I followed the following procedure: In Python, how do I convert all of the items in a list to floats?because each column of my Dataframe is list, but instead of floatsI chose to change all the values to strings.

我遵循以下过程：在 Python 中，如何将列表中的所有项目转换为浮点数？因为我的 Dataframe 的每一列都是list，而不是floats我选择将所有值更改为strings.

df = [str(i) for i in df]

But this failed.

但这失败了。

It simply erased all the data except for the first row of column names.

它只是擦除了除第一行列名之外的所有数据。

Then, trying df = [str(i) for i in df.values]resulted in changing the entire Dataframe into one big list, but that messes up the data too much to be able to meet the goal of my script which is to export the Dataframe to my Oracle table.

然后，尝试df = [str(i) for i in df.values]导致将整个 Dataframe 更改为一个大列表，但这会将数据弄得一团糟，无法满足我的脚本的目标，即将 Dataframe 导出到我的 Oracle 表。

Is there a way to convert all the items that are in my Dataframe that are NOT strings into strings?

有没有办法将我的 Dataframe 中所有不是字符串的项目转换为字符串？

Answer 1

回答by PdevG

You can use this:

你可以使用这个：

df = df.astype(str)

out of curiosity I decided to see if there is any difference in efficiency between the accepted solution and mine.

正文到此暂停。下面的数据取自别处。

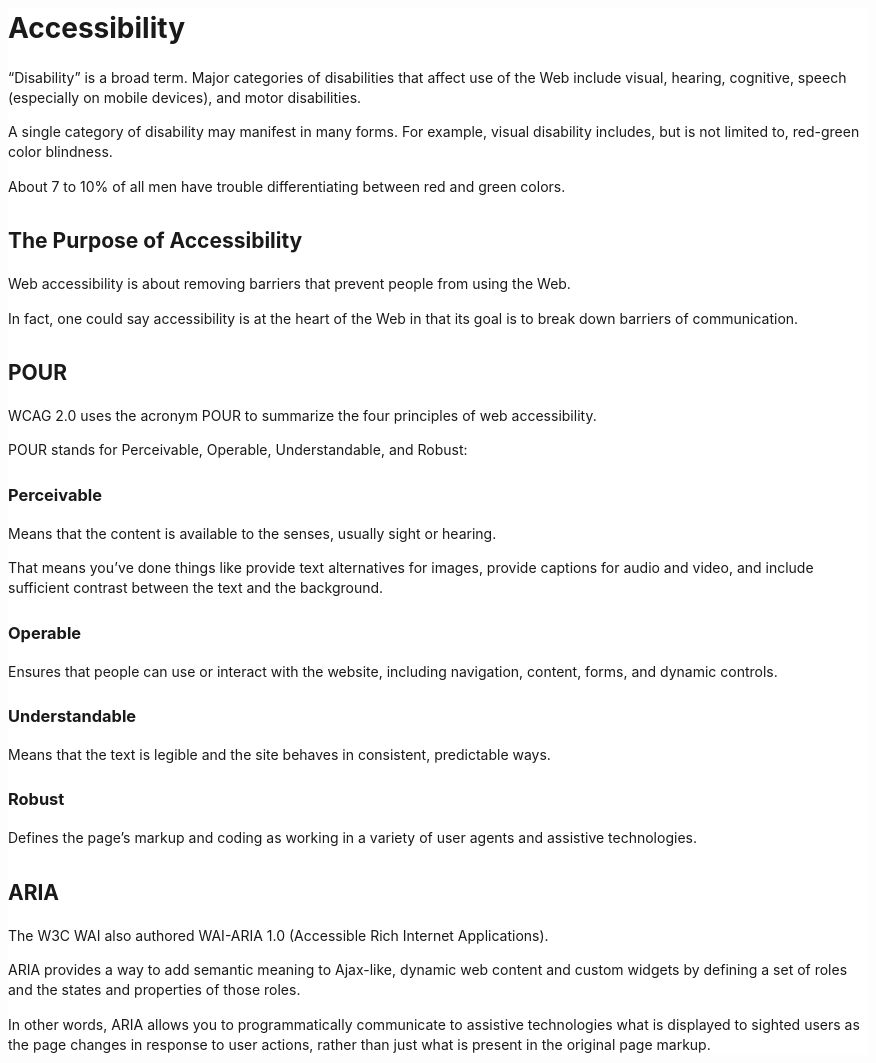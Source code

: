# Accessibility

“Disability” is a broad term. Major categories of disabilities that affect use of the Web include visual, hearing, cognitive, speech (especially on mobile devices), and motor disabilities.

A single category of disability may manifest in many forms. For example, visual disability includes, but is not limited to, red-green color blindness.

About 7 to 10% of all men have trouble differentiating between red and green colors.

## The Purpose of Accessibility

Web accessibility is about removing barriers that prevent people from using the Web.

In fact, one could say accessibility is at the heart of the Web in that its goal is to break down barriers of communication.

## POUR

WCAG 2.0 uses the acronym POUR to summarize the four principles of web accessibility.

POUR stands for Perceivable, Operable, Understandable, and Robust:

### Perceivable

Means that the content is available to the senses, usually sight or hearing.

That means you’ve done things like provide text alternatives for images, provide captions for audio and video, and include sufficient contrast between the text and the background.

### Operable

Ensures that people can use or interact with the website, including navigation, content, forms, and dynamic controls.

### Understandable

Means that the text is legible and the site behaves in consistent, predictable ways.

### Robust

Defines the page’s markup and coding as working in a variety of user agents and assistive technologies.

## ARIA

The W3C WAI also authored WAI-ARIA 1.0 (Accessible Rich Internet Applications).

ARIA provides a way to add semantic meaning to Ajax-like, dynamic web content and custom widgets by defining a set of roles and the states and properties of those roles.

In other words, ARIA allows you to programmatically communicate to assistive technologies what is displayed to sighted users as the page changes in response to user actions, rather than just what is present in the original page markup.
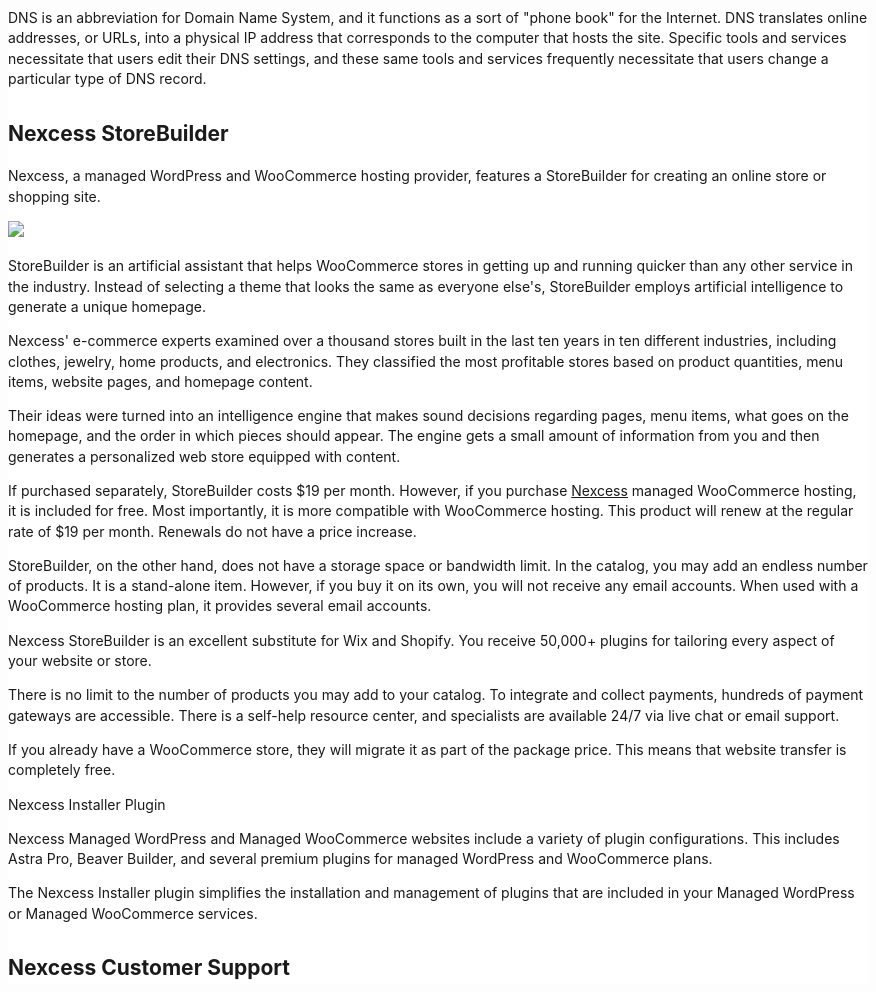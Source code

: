 DNS is an abbreviation for Domain Name System, and it functions as a sort of "phone book" for the Internet. DNS translates online addresses, or URLs, into a physical IP address that corresponds to the computer that hosts the site. Specific tools and services necessitate that users edit their DNS settings, and these same tools and services frequently necessitate that users change a particular type of DNS record.

## Nexcess StoreBuilder

Nexcess, a managed WordPress and WooCommerce hosting provider, features a StoreBuilder for creating an online store or shopping site.

![](https://lh4.googleusercontent.com/cO-4eGKhqcl3RnoQE4d-4mjQcJkf_tNTB_ze_sUJeFDa2k5q7IgbH7UBZV2efNY_lxngDENLyzN_KQYZrBVOvRacjwLdXuLeYMQAGmCPq7QtygkcnXT5xDtLiBwz7q_ZyuDUtCcEg9szczbJXo5__F8)

StoreBuilder is an artificial assistant that helps WooCommerce stores in getting up and running quicker than any other service in the industry. Instead of selecting a theme that looks the same as everyone else's, StoreBuilder employs artificial intelligence to generate a unique homepage.

Nexcess' e-commerce experts examined over a thousand stores built in the last ten years in ten different industries, including clothes, jewelry, home products, and electronics. They classified the most profitable stores based on product quantities, menu items, website pages, and homepage content.

Their ideas were turned into an intelligence engine that makes sound decisions regarding pages, menu items, what goes on the homepage, and the order in which pieces should appear. The engine gets a small amount of information from you and then generates a personalized web store equipped with content.

If purchased separately, StoreBuilder costs $19 per month. However, if you purchase [Nexcess](https://serp.ly/nexcess) managed WooCommerce hosting, it is included for free. Most importantly, it is more compatible with WooCommerce hosting. This product will renew at the regular rate of $19 per month. Renewals do not have a price increase.

StoreBuilder, on the other hand, does not have a storage space or bandwidth limit. In the catalog, you may add an endless number of products. It is a stand-alone item. However, if you buy it on its own, you will not receive any email accounts. When used with a WooCommerce hosting plan, it provides several email accounts.

Nexcess StoreBuilder is an excellent substitute for Wix and Shopify. You receive 50,000+ plugins for tailoring every aspect of your website or store.

There is no limit to the number of products you may add to your catalog. To integrate and collect payments, hundreds of payment gateways are accessible. There is a self-help resource center, and specialists are available 24/7 via live chat or email support.

If you already have a WooCommerce store, they will migrate it as part of the package price. This means that website transfer is completely free.

Nexcess Installer Plugin

Nexcess Managed WordPress and Managed WooCommerce websites include a variety of plugin configurations. This includes Astra Pro, Beaver Builder, and several premium plugins for managed WordPress and WooCommerce plans.

The Nexcess Installer plugin simplifies the installation and management of plugins that are included in your Managed WordPress or Managed WooCommerce services.

## Nexcess Customer Support
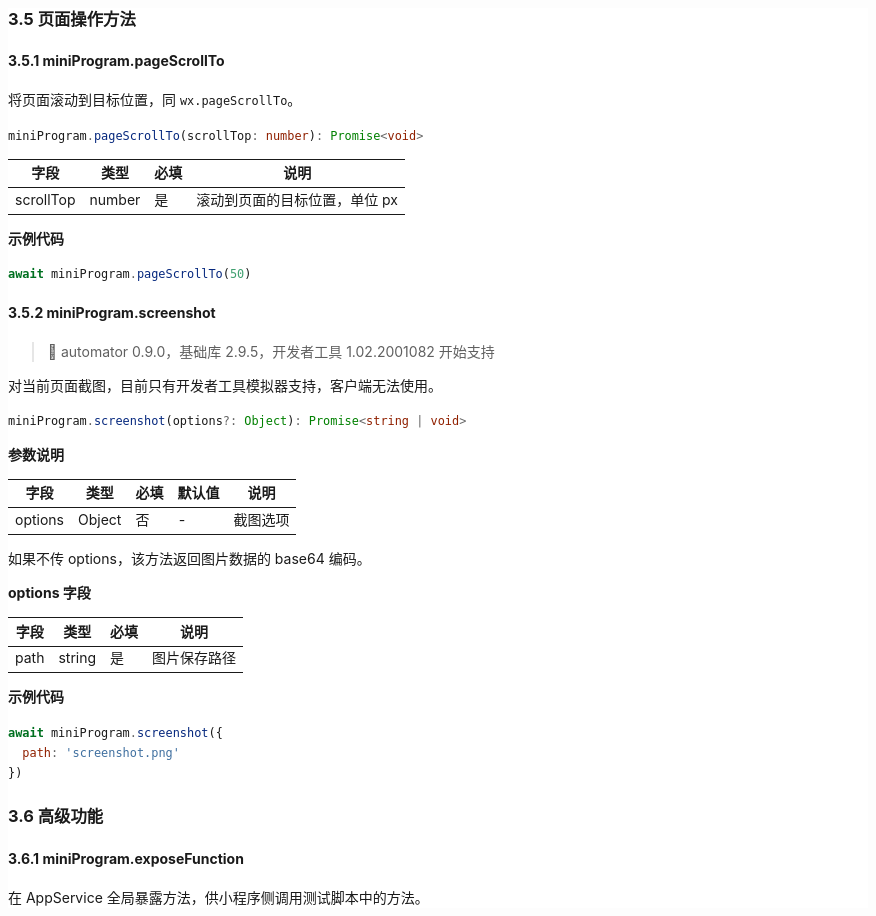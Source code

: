 ### 3.5 页面操作方法

#### 3.5.1 miniProgram.pageScrollTo

将页面滚动到目标位置，同 `wx.pageScrollTo`。

```typescript
miniProgram.pageScrollTo(scrollTop: number): Promise<void>
```

| 字段 | 类型 | 必填 | 说明 |
|------|------|------|------|
| scrollTop | number | 是 | 滚动到页面的目标位置，单位 px |

**示例代码**

```javascript
await miniProgram.pageScrollTo(50)
```

#### 3.5.2 miniProgram.screenshot

> 📌 automator 0.9.0，基础库 2.9.5，开发者工具 1.02.2001082 开始支持

对当前页面截图，目前只有开发者工具模拟器支持，客户端无法使用。

```typescript
miniProgram.screenshot(options?: Object): Promise<string | void>
```

**参数说明**

| 字段 | 类型 | 必填 | 默认值 | 说明 |
|------|------|------|--------|------|
| options | Object | 否 | - | 截图选项 |

如果不传 options，该方法返回图片数据的 base64 编码。

**options 字段**

| 字段 | 类型 | 必填 | 说明 |
|------|------|------|------|
| path | string | 是 | 图片保存路径 |

**示例代码**

```javascript
await miniProgram.screenshot({
  path: 'screenshot.png'
})
```

### 3.6 高级功能

#### 3.6.1 miniProgram.exposeFunction

在 AppService 全局暴露方法，供小程序侧调用测试脚本中的方法。
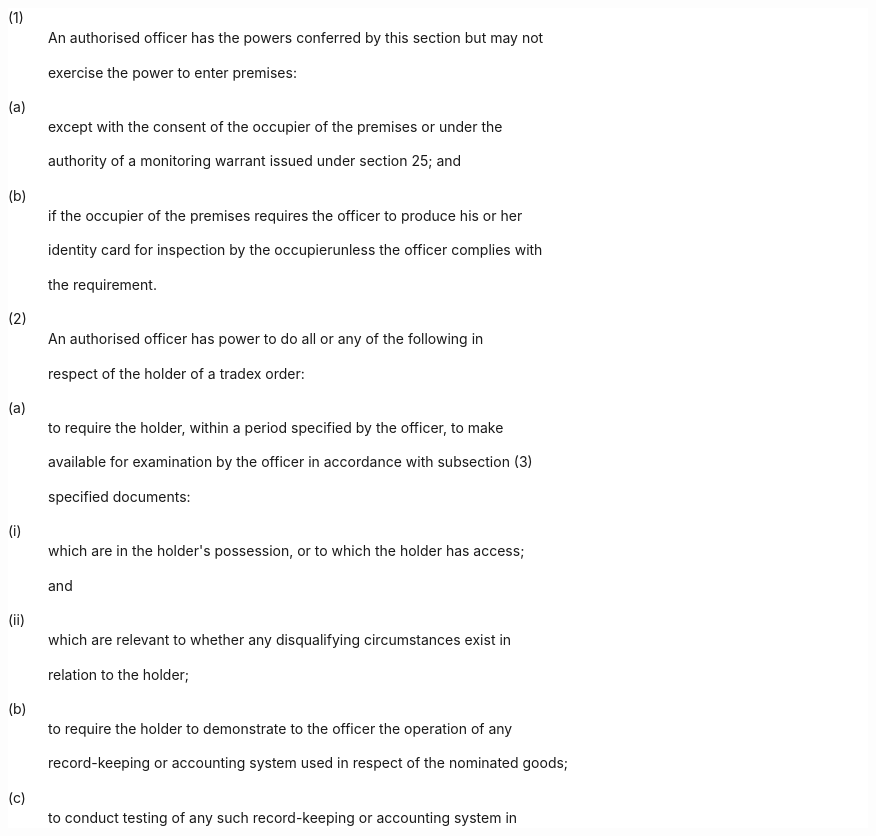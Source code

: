  <dl compact=""><dl compact="">

<dt>(1)</dt><dd>An authorised officer has the powers conferred by this section but may not

exercise the power to enter premises:

</dd> </dl></dl>

<dl compact=""><dl compact=""><dl compact="">

<dt>(a)</dt><dd>except with the consent of the occupier of the premises or under the

authority of a monitoring warrant issued under section&#160;25; and</dd>

<dt>(b)</dt><dd>if the occupier of the premises requires the officer to produce his or her

identity card for inspection by the occupier&#151;unless the officer complies with

the requirement.

</dd>

</dl></dl></dl>

<dl compact=""><dl compact="">

<dt>(2)</dt><dd>An authorised officer has power to do all or any of the following in

respect of the holder of a tradex order:

</dd> </dl></dl>

<dl compact=""><dl compact=""><dl compact="">

<dt>(a)</dt><dd>to require the holder, within a period specified by the officer, to make

available for examination by the officer in accordance with subsection&#160;(3)

specified documents:

</dd>

</dl></dl></dl>

<dl compact=""><dl compact=""><dl compact=""><dl compact="">

<dt>(i)</dt><dd>which are in the holder's possession, or to which the holder has access;

and</dd>

<dt>(ii)</dt><dd>which are relevant to whether any disqualifying circumstances exist in

relation to the holder;

</dd>

</dl></dl></dl></dl>

<dl compact=""><dl compact=""><dl compact="">

<dt>(b)</dt><dd>to require the holder to demonstrate to the officer the operation of any

record-keeping or accounting system used in respect of the nominated goods;</dd>

<dt>(c)</dt><dd>to conduct testing of any such record-keeping or accounting system in
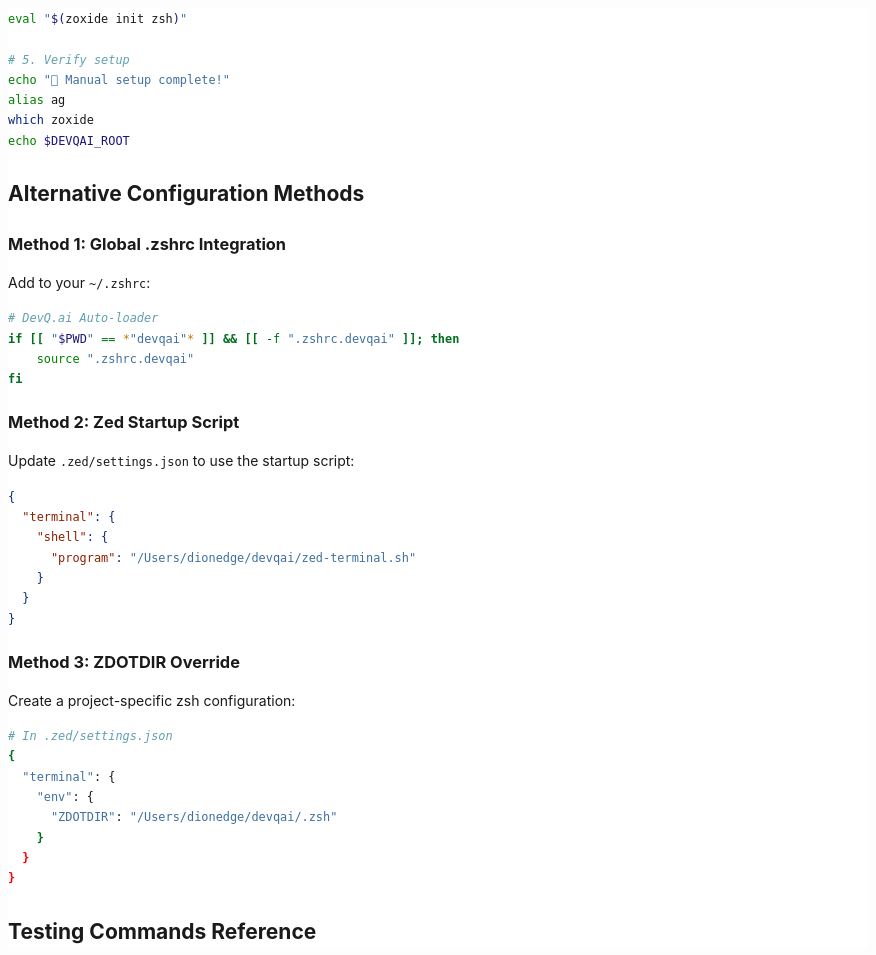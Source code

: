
 ```bash
eval "$(zoxide init zsh)"

# 5. Verify setup
echo "🚀 Manual setup complete!"
alias ag
which zoxide
echo $DEVQAI_ROOT
```

## Alternative Configuration Methods

### Method 1: Global .zshrc Integration

Add to your `~/.zshrc`:

```bash
# DevQ.ai Auto-loader
if [[ "$PWD" == *"devqai"* ]] && [[ -f ".zshrc.devqai" ]]; then
    source ".zshrc.devqai"
fi
```

### Method 2: Zed Startup Script

Update `.zed/settings.json` to use the startup script:

```json
{
  "terminal": {
    "shell": {
      "program": "/Users/dionedge/devqai/zed-terminal.sh"
    }
  }
}
```

### Method 3: ZDOTDIR Override

Create a project-specific zsh configuration:

```bash
# In .zed/settings.json
{
  "terminal": {
    "env": {
      "ZDOTDIR": "/Users/dionedge/devqai/.zsh"
    }
  }
}
```

## Testing Commands Reference
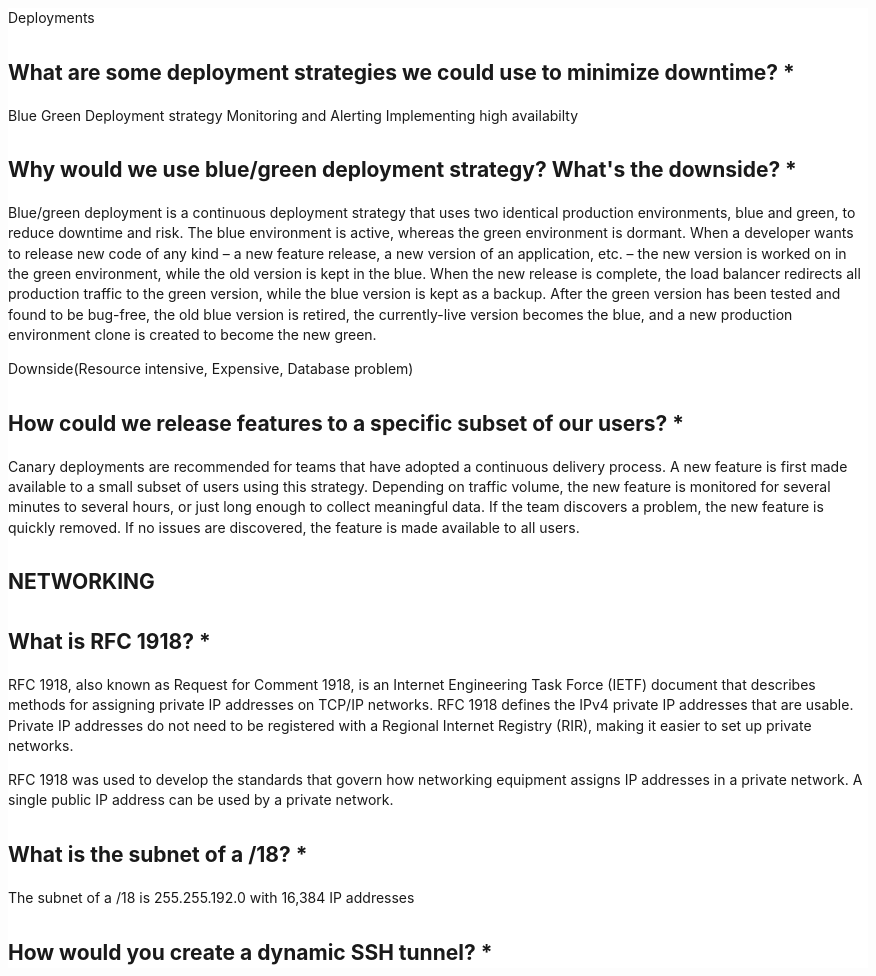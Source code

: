 Deployments

## What are some deployment strategies we could use to minimize downtime? *

Blue Green Deployment strategy
Monitoring and Alerting
Implementing high availabilty

## Why would we use blue/green deployment strategy? What's the downside? *

Blue/green deployment is a continuous deployment strategy that uses two identical production environments, blue and green, to reduce downtime and risk.  The blue environment is active, whereas the green environment is dormant. When a developer wants to release new code of any kind – a new feature release, a new version of an application, etc. – the new version is worked on in the green environment, while the old version is kept in the blue. When the new release is complete, the load balancer redirects all production traffic to the green version, while the blue version is kept as a backup. After the green version has been tested and found to be bug-free, the old blue version is retired, the currently-live version becomes the blue, and a new production environment clone is created to become the new green.

Downside(Resource intensive, Expensive, Database problem)

## How could we release features to a specific subset of our users? *

Canary deployments are recommended for teams that have adopted a continuous delivery process. A new feature is first made available to a small subset of users using this strategy. Depending on traffic volume, the new feature is monitored for several minutes to several hours, or just long enough to collect meaningful data. If the team discovers a problem, the new feature is quickly removed. If no issues are discovered, the feature is made available to all users.

## NETWORKING

## What is RFC 1918? *

RFC 1918, also known as Request for Comment 1918, is an Internet Engineering Task Force (IETF) document that describes methods for assigning private IP addresses on TCP/IP networks. RFC 1918 defines the IPv4 private IP addresses that are usable. Private IP addresses do not need to be registered with a Regional Internet Registry (RIR), making it easier to set up private networks.

RFC 1918 was used to develop the standards that govern how networking equipment assigns IP addresses in a private network. A single public IP address can be used by a private network.

## What is the subnet of a /18? *

The subnet of a /18 is 255.255.192.0 with 16,384 IP addresses

## How would you create a dynamic SSH tunnel? *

出于好奇，我决定看看已接受的解决方案和我的解决方案在效率上是否有任何差异。

The results are below:

结果如下：

example df:

示例 df：

df = pd.DataFrame([list(range(1000))], index=[0])

test df.astype:

测试df.astype：

%timeit df.astype(str) 
>> 100 loops, best of 3: 2.18 ms per loop

test df.applymap:

测试df.applymap：

%timeit df.applymap(str)
1 loops, best of 3: 245 ms per loop

It seems df.astypeis quite a lot faster :)

似乎df.astype快了很多:)

Answer 2

回答by Psidom

You can use applymapmethod:

您可以使用applymap方法：

df = df.applymap(str)

Answer 3

回答by Sander van den Oord

With pandas >= 1.0 there is now a dedicated string datatype:

pandas >= 1.0 现在有一个专用的字符串数据类型：

You can convert your column to this pandas string datatypeusing .astype('string'):

您可以使用.astype('string')将您的列转换为此Pandas字符串数据类型：

df = df.astype('string')

This is different from using strwhich sets the pandas 'object' datatype:

这与 using strwhich 设置熊猫“对象”数据类型不同：

df = df.astype(str)

You can see the difference in datatypes when you look at the info of the dataframe:

当您查看数据框的信息时，您可以看到数据类型的差异：

df = pd.DataFrame({
    'zipcode_str': [90210, 90211] ,
    'zipcode_string': [90210, 90211],
})

df['zipcode_str'] = df['zipcode_str'].astype(str)
df['zipcode_string'] = df['zipcode_str'].astype('string')

df.info()

# you can see that the first column has dtype object
# while the second column has the new dtype string
 #   Column          Non-Null Count  Dtype 
---  ------          --------------  ----- 
 0   zipcode_str     2 non-null      object
 1   zipcode_string  2 non-null      string
dtypes: object(1), string(1)

From the docs:

从文档：

The 'string' extension type solves several issues with object-dtype NumPy arrays:
1) You can accidentally store a mixture of strings and non-strings in an object dtype array. A StringArray can only store strings.
2) object dtype breaks dtype-specific operations like DataFrame.select_dtypes(). There isn't a clear way to select just text while excluding non-text, but still object-dtype columns.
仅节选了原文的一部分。